Segment Open

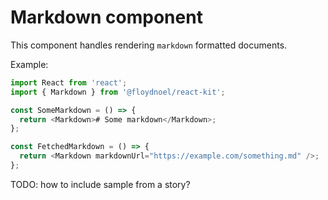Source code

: # Markdown component

This component handles rendering `markdown` formatted documents.

Example:

```js
import React from 'react';
import { Markdown } from '@floydnoel/react-kit';

const SomeMarkdown = () => {
  return <Markdown># Some markdown</Markdown>;
};

const FetchedMarkdown = () => {
  return <Markdown markdownUrl="https://example.com/something.md" />;
};
```

TODO: how to include sample from a story?
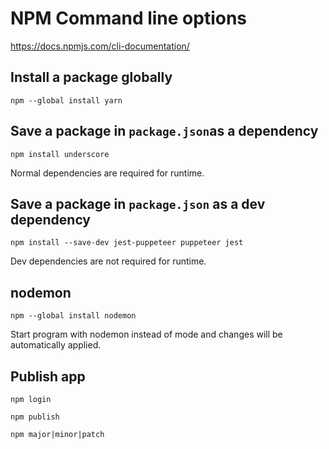 # NPM Command line options

https://docs.npmjs.com/cli-documentation/

## Install a package globally

```
npm --global install yarn
```

## Save a package in `package.json`as a dependency

```
npm install underscore
```

Normal dependencies are required for runtime.

## Save a package in `package.json` as a dev dependency

```
npm install --save-dev jest-puppeteer puppeteer jest
```

Dev dependencies are not required for runtime.

## nodemon
```
npm --global install nodemon
```
Start program with nodemon instead of mode and changes will be automatically applied.

## Publish app
```
npm login
```

```
npm publish
```

```
npm major|minor|patch
```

Segment Closed

_How to complete this task_
Please copy exactly, and only, the lines from the line containing "## Publish app" through the last line of the records, with both ends included.

_Output below_
## Publish app
```
npm login
```

```
npm publish
```

```
npm major|minor|patch
```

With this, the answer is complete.